I guess it could also be some portions of the company recognized that some of its management and employees were not able to do their jobs well enough to recognize the value of work done by their coworkers and instead rate performance based on other metrics - looks, how chatty they are, etc. Of course if we weren't having the mandatory office discussion we could also ask "are people who aren't able to rate coworker performance when they're remote using the same BS and biased measures for determining performance when every one is in person as well?".
It goes without saying, that based on everything you just said, that you are saying that it's reasonable to discriminate against people with medical reasons that actually prevent them from returning to the office. After all, if you're immunocompromised, you should know that you aren't as good a worker as that person who wanders around disrupting everyone in the office.
> I have not had a discussion at all with anyone, that says "people should be banned from the office"
Just look around, most of the threads here have someone chime in saying "i'm 10x productive at home with my wife and my dogs by my side, so my RTO CEO is an idiot". In plenty of these discussions, people don't even think about anything but themselves, in the most narrow way.
...your example is a person saying that they are more productive at home, and saying that forcing them to return to the office is stupid.
It is not a person saying "offices should be banned".
Because you seem to have difficulty with this: a person saying "forcing everyone to return to the office is stupid" is not "don't allow anyone to work from an office". Your preferred alternative "force people to come into the office" is definitionally "ban wfh".
I do appreciate that all the "I need an office to do my job" people seem to try to denigrate anyone who disagrees as in your example "i'm 10x productive at home with my wife and my dogs by my side" which is clearly intended to make this sound false. Rather than more realistically:
* Commuting for a mandatory RTO essentially a massive pay reduction: unnecessary but mandatory commuting is fundamentally unpaid labor. For me "hybrid" RTO is essentially a 20-25% reduction in per hour income.
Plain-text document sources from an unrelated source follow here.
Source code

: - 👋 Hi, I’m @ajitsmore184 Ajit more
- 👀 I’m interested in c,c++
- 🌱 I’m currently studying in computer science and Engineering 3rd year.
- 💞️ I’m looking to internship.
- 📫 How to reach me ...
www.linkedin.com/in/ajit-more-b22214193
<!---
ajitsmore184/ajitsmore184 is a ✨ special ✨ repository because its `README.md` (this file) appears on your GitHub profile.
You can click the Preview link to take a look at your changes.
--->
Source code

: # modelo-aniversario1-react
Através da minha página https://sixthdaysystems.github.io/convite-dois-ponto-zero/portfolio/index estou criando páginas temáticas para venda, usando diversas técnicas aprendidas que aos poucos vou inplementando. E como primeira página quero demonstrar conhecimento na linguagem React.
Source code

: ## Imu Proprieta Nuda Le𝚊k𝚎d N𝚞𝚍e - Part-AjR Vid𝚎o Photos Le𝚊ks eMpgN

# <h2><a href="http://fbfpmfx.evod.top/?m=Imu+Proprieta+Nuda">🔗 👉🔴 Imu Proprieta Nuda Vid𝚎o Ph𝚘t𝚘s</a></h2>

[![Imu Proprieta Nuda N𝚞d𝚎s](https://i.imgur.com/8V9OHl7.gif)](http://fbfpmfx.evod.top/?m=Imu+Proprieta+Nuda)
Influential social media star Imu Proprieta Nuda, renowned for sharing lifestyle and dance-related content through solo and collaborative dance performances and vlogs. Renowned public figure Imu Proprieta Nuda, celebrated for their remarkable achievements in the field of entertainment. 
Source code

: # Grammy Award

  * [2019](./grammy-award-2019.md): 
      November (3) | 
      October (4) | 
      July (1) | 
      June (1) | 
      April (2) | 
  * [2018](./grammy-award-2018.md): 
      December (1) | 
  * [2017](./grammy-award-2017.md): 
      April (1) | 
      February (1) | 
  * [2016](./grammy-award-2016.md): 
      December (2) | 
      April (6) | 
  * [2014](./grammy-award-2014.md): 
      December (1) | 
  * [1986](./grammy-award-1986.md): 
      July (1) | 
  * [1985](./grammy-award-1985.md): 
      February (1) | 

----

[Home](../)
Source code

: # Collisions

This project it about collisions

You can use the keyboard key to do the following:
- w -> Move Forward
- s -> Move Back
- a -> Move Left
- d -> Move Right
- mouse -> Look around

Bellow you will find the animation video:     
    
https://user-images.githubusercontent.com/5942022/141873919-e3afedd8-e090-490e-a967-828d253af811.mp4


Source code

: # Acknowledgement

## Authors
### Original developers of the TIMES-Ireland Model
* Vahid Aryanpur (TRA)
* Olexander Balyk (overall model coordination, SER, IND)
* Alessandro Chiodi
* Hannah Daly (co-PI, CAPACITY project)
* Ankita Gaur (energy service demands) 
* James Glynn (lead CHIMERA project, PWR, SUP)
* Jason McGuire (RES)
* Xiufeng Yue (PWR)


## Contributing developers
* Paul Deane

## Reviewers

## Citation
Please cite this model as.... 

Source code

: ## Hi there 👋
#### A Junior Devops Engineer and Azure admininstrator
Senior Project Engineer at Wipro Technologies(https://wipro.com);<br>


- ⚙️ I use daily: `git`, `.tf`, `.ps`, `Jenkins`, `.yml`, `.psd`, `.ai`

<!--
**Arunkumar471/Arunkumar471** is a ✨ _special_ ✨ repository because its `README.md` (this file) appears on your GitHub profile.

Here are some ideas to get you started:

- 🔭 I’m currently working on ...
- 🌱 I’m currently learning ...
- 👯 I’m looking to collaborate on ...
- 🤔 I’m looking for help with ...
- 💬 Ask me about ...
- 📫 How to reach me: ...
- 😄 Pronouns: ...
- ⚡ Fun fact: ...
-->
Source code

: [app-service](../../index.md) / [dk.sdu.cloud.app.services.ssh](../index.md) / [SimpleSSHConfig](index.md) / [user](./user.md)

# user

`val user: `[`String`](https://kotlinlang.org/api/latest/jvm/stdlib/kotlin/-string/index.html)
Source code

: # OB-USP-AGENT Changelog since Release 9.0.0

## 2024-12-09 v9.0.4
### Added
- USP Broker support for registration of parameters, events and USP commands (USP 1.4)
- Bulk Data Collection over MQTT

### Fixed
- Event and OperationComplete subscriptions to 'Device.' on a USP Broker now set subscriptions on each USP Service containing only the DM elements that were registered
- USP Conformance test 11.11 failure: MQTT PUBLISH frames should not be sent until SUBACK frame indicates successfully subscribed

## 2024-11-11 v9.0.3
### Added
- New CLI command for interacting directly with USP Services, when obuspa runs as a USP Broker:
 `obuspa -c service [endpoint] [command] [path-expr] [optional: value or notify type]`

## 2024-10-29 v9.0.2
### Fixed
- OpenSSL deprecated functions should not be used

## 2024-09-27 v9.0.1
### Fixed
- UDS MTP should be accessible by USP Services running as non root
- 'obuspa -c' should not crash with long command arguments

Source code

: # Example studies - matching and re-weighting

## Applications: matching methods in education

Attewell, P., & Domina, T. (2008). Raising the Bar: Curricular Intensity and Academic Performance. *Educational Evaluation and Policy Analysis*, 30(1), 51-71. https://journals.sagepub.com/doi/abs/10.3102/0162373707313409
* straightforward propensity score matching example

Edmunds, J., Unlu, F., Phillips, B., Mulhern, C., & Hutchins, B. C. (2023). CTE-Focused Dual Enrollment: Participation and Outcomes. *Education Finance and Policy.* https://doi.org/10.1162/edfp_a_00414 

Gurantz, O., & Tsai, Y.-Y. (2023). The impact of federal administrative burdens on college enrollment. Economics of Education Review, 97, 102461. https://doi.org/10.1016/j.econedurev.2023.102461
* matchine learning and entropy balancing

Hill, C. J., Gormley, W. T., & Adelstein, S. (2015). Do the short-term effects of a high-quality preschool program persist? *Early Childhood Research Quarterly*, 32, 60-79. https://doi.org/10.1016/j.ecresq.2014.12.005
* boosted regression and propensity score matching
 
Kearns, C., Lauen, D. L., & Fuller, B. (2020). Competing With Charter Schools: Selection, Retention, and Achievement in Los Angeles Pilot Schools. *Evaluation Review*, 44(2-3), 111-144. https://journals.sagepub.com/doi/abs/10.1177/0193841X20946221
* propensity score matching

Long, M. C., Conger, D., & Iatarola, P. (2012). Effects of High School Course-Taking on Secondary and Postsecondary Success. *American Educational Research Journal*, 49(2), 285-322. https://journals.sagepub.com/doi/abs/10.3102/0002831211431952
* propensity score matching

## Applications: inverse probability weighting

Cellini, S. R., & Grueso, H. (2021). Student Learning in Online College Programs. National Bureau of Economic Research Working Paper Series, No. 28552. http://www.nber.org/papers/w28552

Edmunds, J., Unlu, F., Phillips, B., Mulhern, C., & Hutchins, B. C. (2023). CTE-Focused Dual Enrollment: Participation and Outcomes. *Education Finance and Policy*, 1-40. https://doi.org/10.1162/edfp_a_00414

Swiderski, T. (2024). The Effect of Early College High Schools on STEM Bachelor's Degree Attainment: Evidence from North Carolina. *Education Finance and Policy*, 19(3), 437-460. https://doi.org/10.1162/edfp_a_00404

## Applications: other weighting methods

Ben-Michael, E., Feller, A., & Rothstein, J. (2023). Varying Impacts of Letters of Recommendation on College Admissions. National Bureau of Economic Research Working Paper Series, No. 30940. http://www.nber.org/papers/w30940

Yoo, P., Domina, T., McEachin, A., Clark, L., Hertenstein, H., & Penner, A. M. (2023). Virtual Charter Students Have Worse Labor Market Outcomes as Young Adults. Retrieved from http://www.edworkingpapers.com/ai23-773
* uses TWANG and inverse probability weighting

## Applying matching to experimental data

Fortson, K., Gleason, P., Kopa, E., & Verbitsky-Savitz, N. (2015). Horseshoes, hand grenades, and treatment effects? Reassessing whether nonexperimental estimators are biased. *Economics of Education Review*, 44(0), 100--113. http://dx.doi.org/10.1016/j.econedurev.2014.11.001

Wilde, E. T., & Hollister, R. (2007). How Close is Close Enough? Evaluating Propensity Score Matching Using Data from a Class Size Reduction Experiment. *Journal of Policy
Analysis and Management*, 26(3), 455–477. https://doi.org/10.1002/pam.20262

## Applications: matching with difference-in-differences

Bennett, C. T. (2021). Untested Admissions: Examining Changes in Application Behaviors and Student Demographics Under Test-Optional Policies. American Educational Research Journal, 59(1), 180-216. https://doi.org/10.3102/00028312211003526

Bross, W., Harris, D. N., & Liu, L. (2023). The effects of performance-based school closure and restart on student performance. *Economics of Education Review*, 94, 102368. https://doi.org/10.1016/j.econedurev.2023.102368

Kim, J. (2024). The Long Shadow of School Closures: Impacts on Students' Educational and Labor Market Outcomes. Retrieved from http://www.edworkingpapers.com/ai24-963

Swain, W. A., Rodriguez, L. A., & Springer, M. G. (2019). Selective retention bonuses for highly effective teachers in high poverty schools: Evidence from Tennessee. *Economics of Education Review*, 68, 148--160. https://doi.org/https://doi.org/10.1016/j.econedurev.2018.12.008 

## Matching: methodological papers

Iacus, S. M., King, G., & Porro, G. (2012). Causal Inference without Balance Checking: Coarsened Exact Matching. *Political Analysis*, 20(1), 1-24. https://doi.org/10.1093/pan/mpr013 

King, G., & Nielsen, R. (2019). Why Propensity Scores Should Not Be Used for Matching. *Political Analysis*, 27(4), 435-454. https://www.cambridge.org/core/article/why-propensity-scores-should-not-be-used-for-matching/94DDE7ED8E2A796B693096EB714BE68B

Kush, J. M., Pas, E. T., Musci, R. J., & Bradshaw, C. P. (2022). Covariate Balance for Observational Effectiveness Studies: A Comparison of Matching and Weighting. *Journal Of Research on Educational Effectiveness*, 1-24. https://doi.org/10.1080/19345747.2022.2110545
* Office environments are filled with people who routinely interrupt their coworkers. It's hard not to imagine that there's an overlap between this group, and the mandatory RTO folk who insist that work is for socializing.
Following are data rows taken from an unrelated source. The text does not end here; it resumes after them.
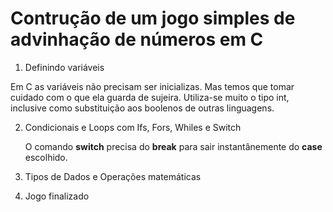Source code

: # Contrução de um jogo simples de advinhação de números em C

1. Definindo variáveis

Em C as variáveis não precisam ser inicializas. Mas temos que tomar cuidado com o que ela guarda de sujeira.
Utiliza-se muito o tipo int, inclusive como substituição aos boolenos de outras linguagens.

2. Condicionais e Loops com Ifs, Fors, Whiles e Switch

    O comando __switch__ precisa do __break__ para sair instantânemente do __case__ escolhido.

3. Tipos de Dados e Operações matemáticas

4. Jogo finalizado

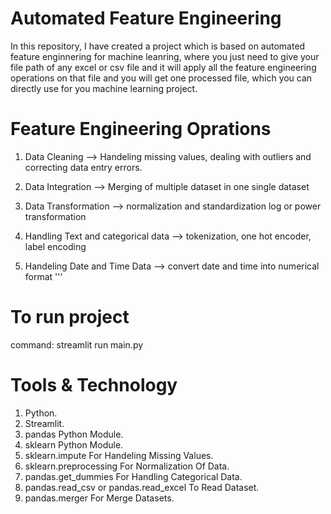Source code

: # Automated Feature Engineering
In this repository, I have created a project which is based on automated feature enginnering for machine leanring, where you just need to give your file path of any excel or csv file and it will apply all the feature engineering operations on that file and you will get one processed file, which you can directly use for you machine learning project.

# Feature Engineering Oprations 
1. Data Cleaning --> Handeling missing values, dealing with outliers and correcting data entry errors.

2. Data Integration --> Merging of multiple dataset in one single dataset

3. Data Transformation --> normalization and standardization log or power transformation

4. Handling Text and categorical data --> tokenization, one hot encoder, label encoding 

5. Handeling Date and Time Data --> convert date and time into numerical format
'''

# To run project
command: streamlit run main.py

# Tools & Technology

1. Python.
2. Streamlit.
3. pandas Python Module.
4. sklearn Python Module.
5. sklearn.impute For Handeling Missing Values.
6. sklearn.preprocessing For Normalization Of Data.
7. pandas.get_dummies For Handling Categorical Data.
8. pandas.read_csv or pandas.read_excel To Read Dataset.
9. pandas.merger For Merge Datasets.
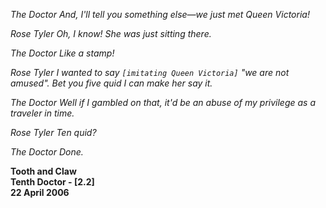 _The Doctor_ _And, I'll tell you something else—we just met Queen Victoria!_

_Rose Tyler_ _Oh, I know! She was just sitting there._

_The Doctor_ _Like a stamp!_

_Rose Tyler_ _I wanted to say `[imitating Queen Victoria]` "we are not amused". Bet you five quid I can make her say it._

_The Doctor_ _Well if I gambled on that, it'd be an abuse of my privilege as a traveler in time._

_Rose Tyler_ _Ten quid?_

_The Doctor_ _Done._

**Tooth and Claw  
Tenth Doctor - [2.2]  
22 April 2006**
To be clear, I have two dogs, one of which is still relatively young and an idiot, and he is less distracting than many coworkers that I have had. It goes without saying that my wife isn't a distraction because that whole mutual respect thing.
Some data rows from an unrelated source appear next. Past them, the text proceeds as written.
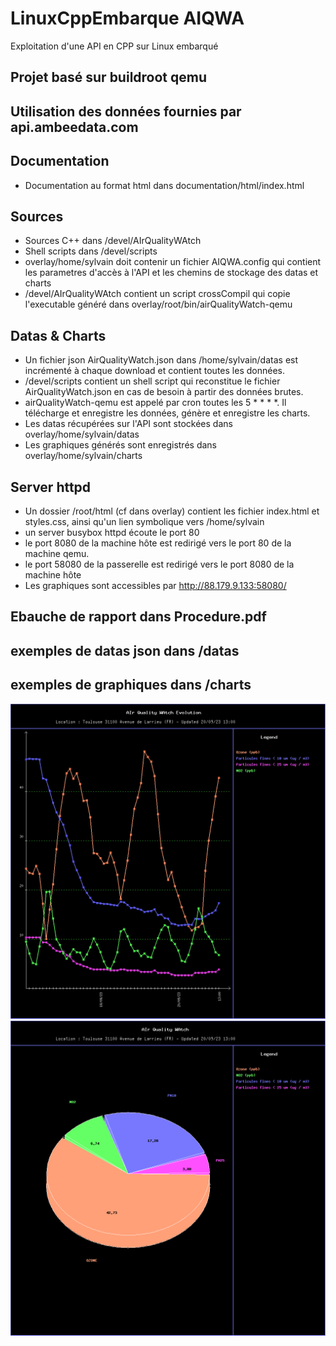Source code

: # LinuxCppEmbarque AIQWA
Exploitation d'une API en CPP sur Linux embarqué

## Projet basé sur buildroot qemu
## Utilisation des données fournies par api.ambeedata.com

## Documentation

* Documentation au format html dans documentation/html/index.html 

## Sources

* Sources C++ dans /devel/AIrQualityWAtch
* Shell scripts dans /devel/scripts
* overlay/home/sylvain doit contenir un fichier AIQWA.config qui contient les parametres d'accès à l'API et les chemins de stockage des datas et charts
* /devel/AIrQualityWAtch contient un script crossCompil qui copie l'executable généré dans overlay/root/bin/airQualityWatch-qemu

## Datas & Charts
* Un fichier json AirQualityWatch.json dans /home/sylvain/datas est incrémenté à chaque download et contient toutes les données.
* /devel/scripts contient un shell script qui reconstitue  le fichier AirQualityWatch.json en cas de besoin à partir des données brutes.
*  airQualityWatch-qemu est appelé par cron toutes les 5 * * * *. Il télécharge et enregistre les données, génère et enregistre les charts.
*  Les datas récupérées sur l'API sont stockées dans overlay/home/sylvain/datas
* Les graphiques générés sont enregistrés dans overlay/home/sylvain/charts

## Server httpd
* Un dossier /root/html (cf dans overlay) contient les fichier index.html et styles.css, ainsi qu'un lien symbolique vers /home/sylvain
* un server busybox httpd écoute le port 80
* le port 8080 de la machine hôte est redirigé vers le port 80 de la machine qemu.
* le port 58080 de la passerelle est redirigé vers le port 8080 de la machine hôte
* Les graphiques sont accessibles par http://88.179.9.133:58080/  


## Ebauche de rapport dans Procedure.pdf
## exemples de datas json dans /datas
## exemples de graphiques dans /charts
![exemple de graphique généré](charts/curve.png)
![exemple de graphique généré](charts/pie.png)


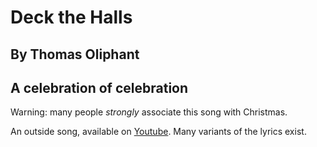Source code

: # Deck the Halls
## By Thomas Oliphant
## A celebration of celebration

Warning: many people *strongly* associate this song with Christmas.

An outside song, available on [Youtube](https://www.youtube.com/watch?v=ihwLr4iyRPE).  Many variants of the lyrics exist.
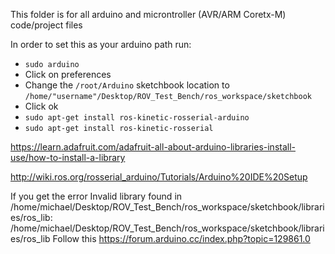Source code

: This folder is for all arduino and microntroller (AVR/ARM Coretx-M) code/project files

In order to set this as your arduino path run:
* `sudo arduino` 
* Click on preferences 
* Change the `/root/Arduino` sketchbook location to `/home/"username"/Desktop/ROV_Test_Bench/ros_workspace/sketchbook`
* Click ok
* `sudo apt-get install ros-kinetic-rosserial-arduino`
* `sudo apt-get install ros-kinetic-rosserial`

https://learn.adafruit.com/adafruit-all-about-arduino-libraries-install-use/how-to-install-a-library

http://wiki.ros.org/rosserial_arduino/Tutorials/Arduino%20IDE%20Setup

If you get the error Invalid library found in /home/michael/Desktop/ROV_Test_Bench/ros_workspace/sketchbook/libraries/ros_lib: /home/michael/Desktop/ROV_Test_Bench/ros_workspace/sketchbook/libraries/ros_lib Follow this https://forum.arduino.cc/index.php?topic=129861.0


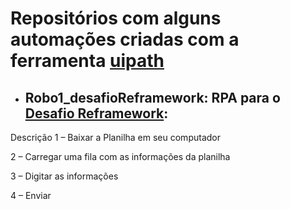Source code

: # Repositórios com alguns automações criadas com a ferramenta [uipath](https://www.uipath.com/)

- ## Robo1_desafioReframework: RPA para o [Desafio Reframework](https://mestrerpa.com.br/desafio-reframework/):
Descrição 
1 – Baixar a Planilha em seu computador

2 – Carregar uma fila com as informações da planilha

3 – Digitar as informações

4 – Enviar
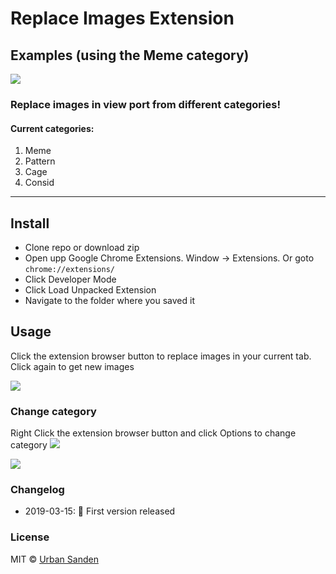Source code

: # Replace Images Extension

## Examples (using the Meme category)

![](https://res.cloudinary.com/urre/image/upload/v1552665851/hupyvpqnylvcrnbttfpp.jpg)


### Replace images in view port from different categories!

#### Current categories:

1. Meme
2. Pattern
3. Cage
4. Consid

---

## Install

+ Clone repo or download zip
+ Open upp Google Chrome Extensions. Window → Extensions. Or goto `chrome://extensions/`
+ Click Developer Mode
+ Click Load Unpacked Extension
+ Navigate to the folder where you saved it

## Usage
Click the extension browser button to replace images in your current tab. Click again to get new images

![](https://res.cloudinary.com/urre/image/upload/v1552666248/jyg4zqmnagwksnv6guga.jpg)

### Change category
Right Click the extension browser button and click Options to change category
![](https://res.cloudinary.com/urre/image/upload/v1552666225/ekyvbqdtdb8wqdrzcycw.jpg)

![](https://res.cloudinary.com/urre/image/upload/v1552666299/b0ikjgskg6urkvlvaslk.jpg)

### Changelog
+ 2019-03-15: 🎉 First version released

### License

MIT © [Urban Sanden](https://twitter.com/urre)
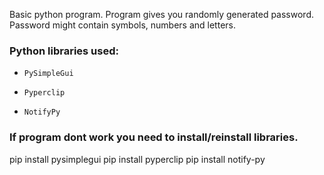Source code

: Basic python program. Program gives you randomly generated password. Password might contain symbols, numbers and letters.

### Python libraries used: 

-     PySimpleGui
-     Pyperclip
-     NotifyPy

### If program dont work you need to install/reinstall libraries.

pip install pysimplegui
pip install pyperclip
pip install notify-py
I understand, there are many people who need an office environment to work, for a variety of reasons (focus, home distractions, or not having any other social environment). The problem is that this group of people - which I'm taking to include you - isn't saying "I need this, so I'm going to RTO", it's saying "I need this, therefore everyone must RTO". Oftentimes this argument is coupled with an implicit or explicit "I need RTO for this reason, therefore those other people do to and the only reason that they don't want to RTO, is that they don't want to work".
Again: No one is saying "ban offices", they are saying "offices are not necessary, and mandating them for everyone is at best equally productive, often times not, and certainly makes work much less pleasant for many of us".
A real hybrid system where people don't have to come to the office for no reason makes things better for people who do want/need to RTO as well: fewer people in offices means less doubling of offices, or less dense seating in open plan pens (noting of course that open plan and similar have only ever been shown to be worse for productivity).
Just to give one specific example - if half the team is in office huddled around a conference room table and the rest half is dialing in via Zoom, the ones in the common room will have far better connection and the remote members will feel neglected.